I think a lot about a story my parents told me a few times when I was younger: my toddler-aged brother was walking down the beach with my dad when he spotted a street vendor selling ice cream — my brother had never tried it. But my mom made the Cuban equivalent of around $10 a month, and they desperately needed a new blender. It was in my brother’s best interest, of course — you couldn’t exactly go buy sweet potato Gerber at the non-existent supermarket, so they had to make his food from scratch. I don’t remember how much the ice cream was; I just remember that the cost was far too much and my dad knew he needed to save the money for more important things.
He bought my brother the ice cream anyway.
I’m not sure why the ice cream story stuck with me, but it’s not the only one. I grew up hearing about the myriad items my parents had to make themselves, and the process that led to them wasn’t always as deceptively simple as buying a blender: clothes, houses and a boat to leave the country with.

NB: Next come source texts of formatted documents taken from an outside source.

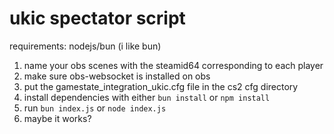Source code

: # ukic spectator script

requirements: nodejs/bun (i like bun)

1. name your obs scenes with the steamid64 corresponding to each player
2. make sure obs-websocket is installed on obs
3. put the gamestate_integration_ukic.cfg file in the cs2 cfg directory
4. install dependencies with either `bun install` or `npm install`
5. run `bun index.js` or `node index.js`
6. maybe it works?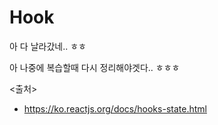# Hook
아 다 날라갔네.. ㅎㅎ

아 나중에 복습할때 다시 정리해야겟다.. ㅎㅎㅎ

<출처>
- https://ko.reactjs.org/docs/hooks-state.html
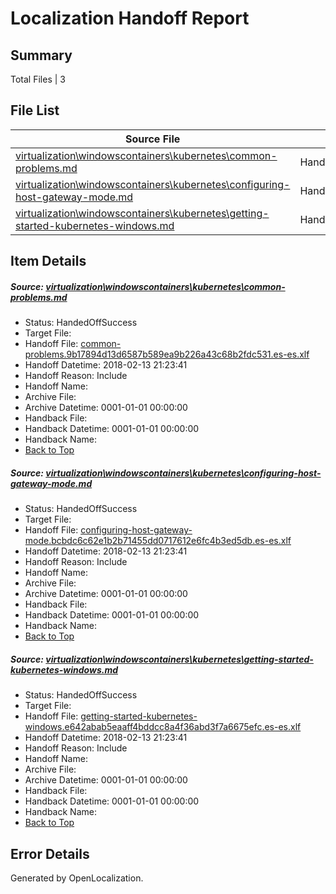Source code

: # <a name='report-top'></a> Localization Handoff Report

## Summary
 Total Files | 3

## File List
 Source File | Status | Details 
 ----------- | ------ | ------- 
 [virtualization\windowscontainers\kubernetes\common-problems.md](https://github.com/Microsoft/Virtualization-Documentation-Private/blob/bbb0992d12417a55ef2db2b19d104ffebbc015b3/virtualization/windowscontainers/kubernetes/common-problems.md) | HandedOffSuccess | [Details](#b6be43f1afabdf8ef9c2ddc6f46ed5ac43a9e7a5356)
 [virtualization\windowscontainers\kubernetes\configuring-host-gateway-mode.md](https://github.com/Microsoft/Virtualization-Documentation-Private/blob/bbb0992d12417a55ef2db2b19d104ffebbc015b3/virtualization/windowscontainers/kubernetes/configuring-host-gateway-mode.md) | HandedOffSuccess | [Details](#849a3522becec7686c605db0709733812d7ff204358)
 [virtualization\windowscontainers\kubernetes\getting-started-kubernetes-windows.md](https://github.com/Microsoft/Virtualization-Documentation-Private/blob/bbb0992d12417a55ef2db2b19d104ffebbc015b3/virtualization/windowscontainers/kubernetes/getting-started-kubernetes-windows.md) | HandedOffSuccess | [Details](#0ccd7dae8da0841c98bec5cdf7345100d1b51107360)

## Item Details
##### <a name='b6be43f1afabdf8ef9c2ddc6f46ed5ac43a9e7a5356'></a> Source: [virtualization\windowscontainers\kubernetes\common-problems.md](https://github.com/Microsoft/Virtualization-Documentation-Private/blob/bbb0992d12417a55ef2db2b19d104ffebbc015b3/virtualization/windowscontainers/kubernetes/common-problems.md)
* Status: HandedOffSuccess
* Target File: 
* Handoff File: [common-problems.9b17894d13d6587b589ea9b226a43c68b2fdc531.es-es.xlf](https://github.com/MicrosoftDocs/Virtualization-Documentation-Private.handoff/blob/b9056d5d169bad91ce3f49216229d0eb292e28bc/ol-handoff/MicrosoftDocs/Virtualization-Documentation-Private.es-es/live/common-problems.9b17894d13d6587b589ea9b226a43c68b2fdc531.es-es.xlf)
* Handoff Datetime: 2018-02-13 21:23:41
* Handoff Reason: Include
* Handoff Name: 
* Archive File: 
* Archive Datetime: 0001-01-01 00:00:00
* Handback File: 
* Handback Datetime: 0001-01-01 00:00:00
* Handback Name: 
* [Back to Top](#report-top)

##### <a name='849a3522becec7686c605db0709733812d7ff204358'></a> Source: [virtualization\windowscontainers\kubernetes\configuring-host-gateway-mode.md](https://github.com/Microsoft/Virtualization-Documentation-Private/blob/bbb0992d12417a55ef2db2b19d104ffebbc015b3/virtualization/windowscontainers/kubernetes/configuring-host-gateway-mode.md)
* Status: HandedOffSuccess
* Target File: 
* Handoff File: [configuring-host-gateway-mode.bcbdc6c62e1b2b71455dd0717612e6fc4b3ed5db.es-es.xlf](https://github.com/MicrosoftDocs/Virtualization-Documentation-Private.handoff/blob/b9056d5d169bad91ce3f49216229d0eb292e28bc/ol-handoff/MicrosoftDocs/Virtualization-Documentation-Private.es-es/live/configuring-host-gateway-mode.bcbdc6c62e1b2b71455dd0717612e6fc4b3ed5db.es-es.xlf)
* Handoff Datetime: 2018-02-13 21:23:41
* Handoff Reason: Include
* Handoff Name: 
* Archive File: 
* Archive Datetime: 0001-01-01 00:00:00
* Handback File: 
* Handback Datetime: 0001-01-01 00:00:00
* Handback Name: 
* [Back to Top](#report-top)

##### <a name='0ccd7dae8da0841c98bec5cdf7345100d1b51107360'></a> Source: [virtualization\windowscontainers\kubernetes\getting-started-kubernetes-windows.md](https://github.com/Microsoft/Virtualization-Documentation-Private/blob/bbb0992d12417a55ef2db2b19d104ffebbc015b3/virtualization/windowscontainers/kubernetes/getting-started-kubernetes-windows.md)
* Status: HandedOffSuccess
* Target File: 
* Handoff File: [getting-started-kubernetes-windows.e642abab5eaaff4bddcc8a4f36abd3f7a6675efc.es-es.xlf](https://github.com/MicrosoftDocs/Virtualization-Documentation-Private.handoff/blob/b9056d5d169bad91ce3f49216229d0eb292e28bc/ol-handoff/MicrosoftDocs/Virtualization-Documentation-Private.es-es/live/getting-started-kubernetes-windows.e642abab5eaaff4bddcc8a4f36abd3f7a6675efc.es-es.xlf)
* Handoff Datetime: 2018-02-13 21:23:41
* Handoff Reason: Include
* Handoff Name: 
* Archive File: 
* Archive Datetime: 0001-01-01 00:00:00
* Handback File: 
* Handback Datetime: 0001-01-01 00:00:00
* Handback Name: 
* [Back to Top](#report-top)


## Error Details

Generated by OpenLocalization.
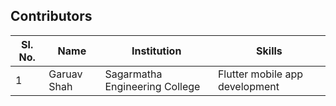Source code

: ## Contributors

| Sl. No. | Name                                                           | Institution                                                         | Skills                                                             |
| ------- | -------------------------------------------------------------- | ------------------------------------------------------------------- | ------------------------------------------------------------------ |
| 1       | Garuav Shah                                                    | Sagarmatha Engineering College                                      | Flutter mobile app development                                     |

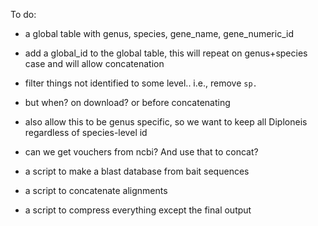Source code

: To do:

- a global table with genus, species, gene_name, gene_numeric_id
- add a global_id to the global table, this will repeat on genus+species case and will allow concatenation

- filter things not identified to some level.. i.e., remove `sp.` 
- but when? on download? or before concatenating 
- also allow this to be genus specific, so we want to keep all Diploneis regardless of species-level id


- can we get vouchers from ncbi? And use that to concat?


- a script to make a blast database from bait sequences
- a script to concatenate alignments
- a script to compress everything except the final output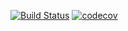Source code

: [![Build Status](https://app.travis-ci.com/Insomn1ac/job4j_grabber.svg?branch=main)](https://app.travis-ci.com/Insomn1ac/job4j_grabber)
[![codecov](https://codecov.io/gh/Insomn1ac/job4j_grabber/branch/main/graph/badge.svg?token=ERK03KLIDN)](https://codecov.io/gh/Insomn1ac/job4j_grabber)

I was born in the United States, where things like ice cream aren’t considered a luxury. Years before I was even born, my parents spent hours crouching behind beachside shrubbery with my three-year-old brother. They waited for authorities to leave, getting bitten by mosquitoes, before spending what I can only imagine felt like forever on a dark boat in open water, anxiously awaiting the sight of land. Like most immigrant parents, this was all in the name of giving their children and future generations a better life — and like many immigrant children, I have a hard time believing I’m fulfilling their idea of that “better life.”
My mom is a pediatrician, but she’s never forced me to follow in her footsteps or pursue some other equally prestigious field. My dad stayed home with us most of the time, helping my mom out in many ways other than financially. This undeniably altered my perception of gender roles and traditional household structures, which, in turn, made me more receptive to the unconventional. For me, this sense of the unconventional meant an interest in art far beyond coloring books and construction paper crafts in elementary school art class.
In kindergarten, I would draw multicolored mermaids for my classmates. At around seven, I would hand-sew miniature pillows and blankets for my dolls and stuffed animals — I had a small red, yellow and blue suitcase filled to the brim with scrap fabric and loose buttons left over from my mom’s sewing projects. I spent my childhood hand-making cards and trying every artsy hobby under the sun, from air dry clay to beaded jewelry to cake decorating, all thanks to the fact that my mom never turned down a trip to Michaels.
I’ve always been academic, and, weirdly, that’s part of the problem. I took an art class every year of high school, sometimes multiple if I had a free period. A vivid memory of my aunt leaning over the kitchen counter one day around then is seared into my brain, telling me I was too smart to study art. It hadn’t even occurred to me as a possibility yet; when I got to the age where your family starts to ask what you want to study in college, I had arbitrarily decided on psychology. I liked it, sure, but I didn’t love it — it just sounded better than “I think I want to paint portraits for my entire life.”
I love my mom, and I would never choose another one, but if there’s such a thing as “soul-parents” the way there are soulmates, Mrs. Massolio was mine. She was my art teacher for four years, and she was the reason I didn’t end up choosing a career I would regret for the rest of my existence. My parents have always been supportive, and I know they will continue to be supportive even if I shred my BFA and decide I want to be a pastry chef. It wasn’t really about that, though. I think it just meant something different to me that someone who wasn’t obligated to love me unconditionally saw the same future for myself that I did and actually thought I would be successful.
So, I went to art school, and I’m going to graduate next semester, but I still feel guilty about it. I know it’s nonsensical given the circumstances, and probably something I should unpack with a licensed professional and not a word document, but I can’t help it. I still don’t know what I want to do for the rest of my life, and even though I know painting portraits would be enough for my parents and it would’ve been enough for Mrs. Massolio, I’m not so sure that it’s enough for me.